Minister of Environment
- In office 3 August 2016 – 3 August 2017
- Prime Minister: Shinzo Abe
- Preceded by: Tamayo Marukawa
- Succeeded by: Masaharu Nakagawa

Vice Minister for Internal Affairs and Communications
- In office 29 September 2004 – 21 September 2005
- Prime Minister: Junichiro Koizumi
- Preceded by: Hiroshi Imai
- Succeeded by: Yoshihide Suga

Member of the House of Representatives
- In office 18 July 1993 – 14 October 2021
- Preceded by: Isamu Imai
- Succeeded by: Junji Hasegawa
- Constituency: Ehime 3rd (1993–1996) Ehime 4th (1996–2021)

Member of the Ehime Prefectural Assembly
- In office 30 April 1991 – 21 June 1993

Personal details
- Born: 4 September 1947 Uwajima, Ehime, Japan
- Died: 31 October 2023 (aged 76) Tokyo, Japan
- Party: Liberal Democratic
- Parent: Tomoichi Yamamoto (father);
- Alma mater: Keio University

= Koichi Yamamoto =

Japanese politician (1947–2023)

Koichi Yamamoto (山本 公一, Yamamoto Kōichi) was a Japanese politician of the Liberal Democratic Party, a member of the House of Representatives in the Diet (national legislature).
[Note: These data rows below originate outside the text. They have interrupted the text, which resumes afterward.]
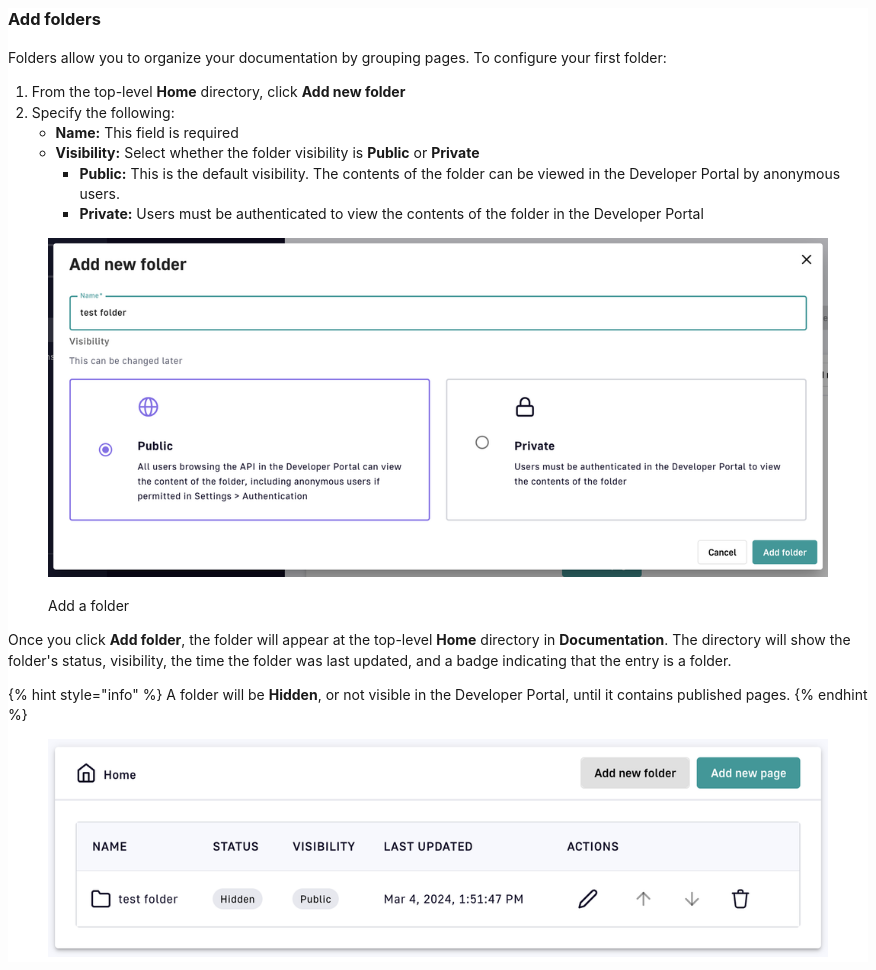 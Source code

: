 ### Add folders

Folders allow you to organize your documentation by grouping pages. To configure your first folder:&#x20;

1. From the top-level **Home** directory, click **Add new folder**
2. Specify the following:
   * **Name:** This field is required
   * **Visibility:** Select whether the folder visibility is **Public** or **Private**
     * **Public:** This is the default visibility. The contents of the folder can be viewed in the Developer Portal by anonymous users.
     * **Private:** Users must be authenticated to view the contents of the folder in the Developer Portal

<figure><img src="../../../../.gitbook/assets/docs_add folder 1.png" alt=""><figcaption><p>Add a folder</p></figcaption></figure>

Once you click **Add folder**, the folder will appear at the top-level **Home** directory in **Documentation**. The directory will show the folder's status, visibility, the time the folder was last updated, and a badge indicating that the entry is a folder.

{% hint style="info" %}
A folder will be **Hidden**, or not visible in the Developer Portal, until it contains published pages.
{% endhint %}

<figure><img src="../../../../.gitbook/assets/docs_folder added 1.png" alt=""><figcaption></figcaption></figure>
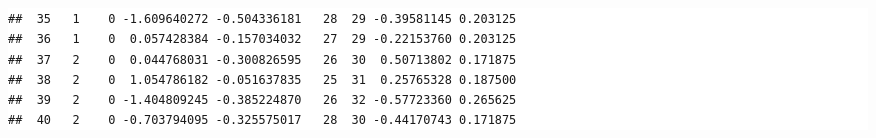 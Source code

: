     ##  35   1    0 -1.609640272 -0.504336181   28  29 -0.39581145 0.203125
    ##  36   1    0  0.057428384 -0.157034032   27  29 -0.22153760 0.203125
    ##  37   2    0  0.044768031 -0.300826595   26  30  0.50713802 0.171875
    ##  38   2    0  1.054786182 -0.051637835   25  31  0.25765328 0.187500
    ##  39   2    0 -1.404809245 -0.385224870   26  32 -0.57723360 0.265625
    ##  40   2    0 -0.703794095 -0.325575017   28  30 -0.44170743 0.171875
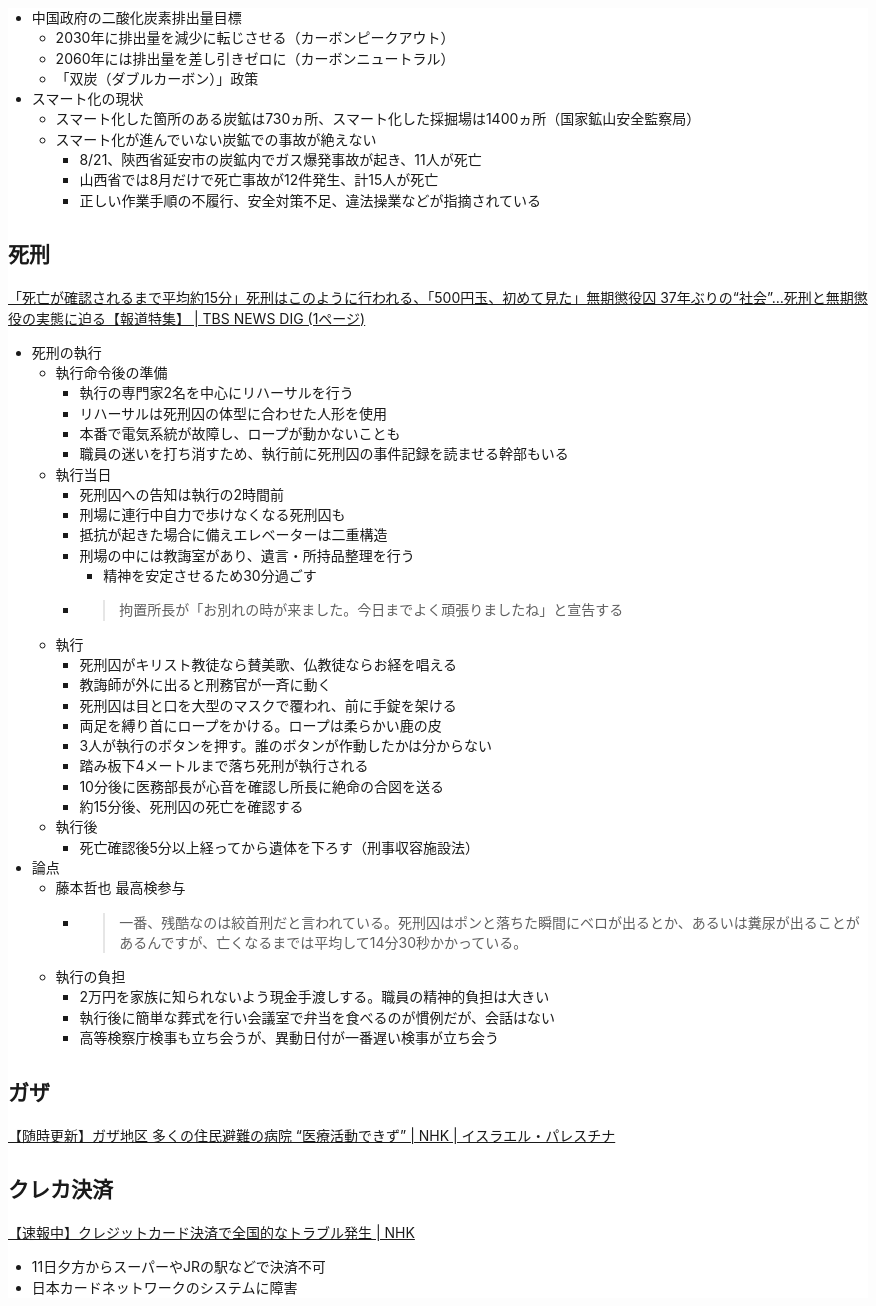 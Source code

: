  - 中国政府の二酸化炭素排出量目標
    - 2030年に排出量を減少に転じさせる（カーボンピークアウト）
    - 2060年には排出量を差し引きゼロに（カーボンニュートラル）
    - 「双炭（ダブルカーボン）」政策
- スマート化の現状
  - スマート化した箇所のある炭鉱は730ヵ所、スマート化した採掘場は1400ヵ所（国家鉱山安全監察局）
  - スマート化が進んでいない炭鉱での事故が絶えない
    - 8/21、陝西省延安市の炭鉱内でガス爆発事故が起き、11人が死亡
    - 山西省では8月だけで死亡事故が12件発生、計15人が死亡
    - 正しい作業手順の不履行、安全対策不足、違法操業などが指摘されている

## 死刑

[「死亡が確認されるまで平均約15分」死刑はこのように行われる、「500円玉、初めて見た」無期懲役囚 37年ぶりの“社会”…死刑と無期懲役の実態に迫る【報道特集】 | TBS NEWS DIG (1ページ)](https://newsdig.tbs.co.jp/articles/-/829169?display=1)

- 死刑の執行
  - 執行命令後の準備
    - 執行の専門家2名を中心にリハーサルを行う
    - リハーサルは死刑囚の体型に合わせた人形を使用
    - 本番で電気系統が故障し、ロープが動かないことも
    - 職員の迷いを打ち消すため、執行前に死刑囚の事件記録を読ませる幹部もいる
  - 執行当日
    - 死刑囚への告知は執行の2時間前
    - 刑場に連行中自力で歩けなくなる死刑囚も
    - 抵抗が起きた場合に備えエレベーターは二重構造
    - 刑場の中には教誨室があり、遺言・所持品整理を行う
      - 精神を安定させるため30分過ごす
    - > 拘置所長が「お別れの時が来ました。今日までよく頑張りましたね」と宣告する
  - 執行
    - 死刑囚がキリスト教徒なら賛美歌、仏教徒ならお経を唱える
    - 教誨師が外に出ると刑務官が一斉に動く
    - 死刑囚は目と口を大型のマスクで覆われ、前に手錠を架ける
    - 両足を縛り首にロープをかける。ロープは柔らかい鹿の皮
    - 3人が執行のボタンを押す。誰のボタンが作動したかは分からない
    - 踏み板下4メートルまで落ち死刑が執行される
    - 10分後に医務部長が心音を確認し所長に絶命の合図を送る
    - 約15分後、死刑囚の死亡を確認する
  - 執行後
    - 死亡確認後5分以上経ってから遺体を下ろす（刑事収容施設法）
- 論点
  - 藤本哲也 最高検参与
    - > 一番、残酷なのは絞首刑だと言われている。死刑囚はポンと落ちた瞬間にベロが出るとか、あるいは糞尿が出ることがあるんですが、亡くなるまでは平均して14分30秒かかっている。
  - 執行の負担
    - 2万円を家族に知られないよう現金手渡しする。職員の精神的負担は大きい
    - 執行後に簡単な葬式を行い会議室で弁当を食べるのが慣例だが、会話はない
    - 高等検察庁検事も立ち会うが、異動日付が一番遅い検事が立ち会う

## ガザ

[【随時更新】ガザ地区 多くの住民避難の病院 “医療活動できず” | NHK | イスラエル・パレスチナ](https://www3.nhk.or.jp/news/html/20231111/k10014254441000.html)

## クレカ決済

[【速報中】クレジットカード決済で全国的なトラブル発生 | NHK](https://www3.nhk.or.jp/news/html/20231111/k10014255371000.html)

- 11日夕方からスーパーやJRの駅などで決済不可
- 日本カードネットワークのシステムに障害

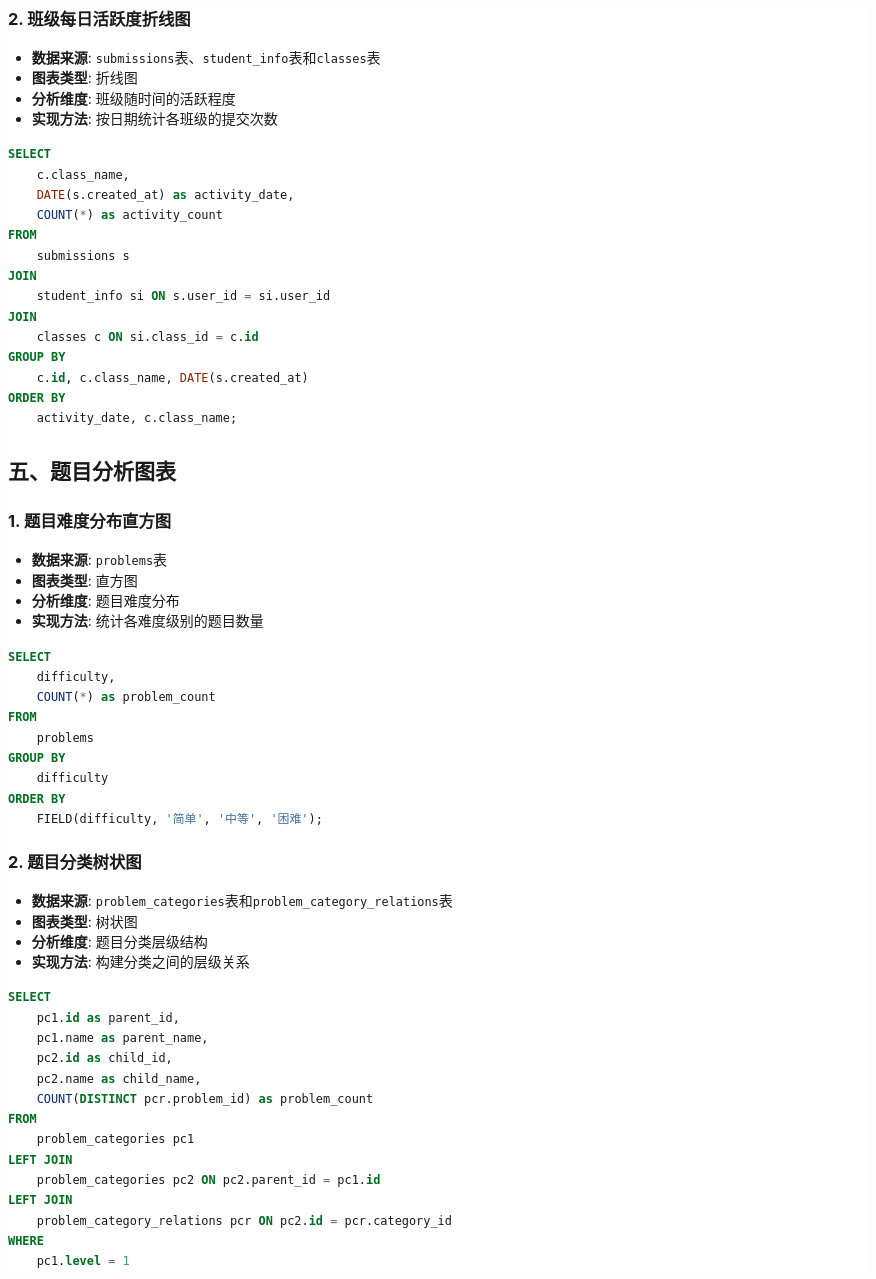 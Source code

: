 ### 2. 班级每日活跃度折线图
- **数据来源**: `submissions`表、`student_info`表和`classes`表
- **图表类型**: 折线图
- **分析维度**: 班级随时间的活跃程度
- **实现方法**: 按日期统计各班级的提交次数

```sql
SELECT 
    c.class_name,
    DATE(s.created_at) as activity_date,
    COUNT(*) as activity_count
FROM 
    submissions s
JOIN 
    student_info si ON s.user_id = si.user_id
JOIN 
    classes c ON si.class_id = c.id
GROUP BY 
    c.id, c.class_name, DATE(s.created_at)
ORDER BY 
    activity_date, c.class_name;
```

## 五、题目分析图表

### 1. 题目难度分布直方图
- **数据来源**: `problems`表
- **图表类型**: 直方图
- **分析维度**: 题目难度分布
- **实现方法**: 统计各难度级别的题目数量

```sql
SELECT 
    difficulty, 
    COUNT(*) as problem_count
FROM 
    problems
GROUP BY 
    difficulty
ORDER BY 
    FIELD(difficulty, '简单', '中等', '困难');
```

### 2. 题目分类树状图
- **数据来源**: `problem_categories`表和`problem_category_relations`表
- **图表类型**: 树状图
- **分析维度**: 题目分类层级结构
- **实现方法**: 构建分类之间的层级关系

```sql
SELECT 
    pc1.id as parent_id,
    pc1.name as parent_name,
    pc2.id as child_id,
    pc2.name as child_name,
    COUNT(DISTINCT pcr.problem_id) as problem_count
FROM 
    problem_categories pc1
LEFT JOIN 
    problem_categories pc2 ON pc2.parent_id = pc1.id
LEFT JOIN 
    problem_category_relations pcr ON pc2.id = pcr.category_id
WHERE 
    pc1.level = 1
```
==Background and profile==
A native of Uwajima, Ehime and graduate of Keio University, Yamamoto was the son of Tomoichi Yamamoto, the mayor of Uwajima, and a member of the House of Representatives.

Yamamoto was elected to his one term in the assembly of Aichi Prefecture in 1991 and to the House of Representatives for the first time in 1993.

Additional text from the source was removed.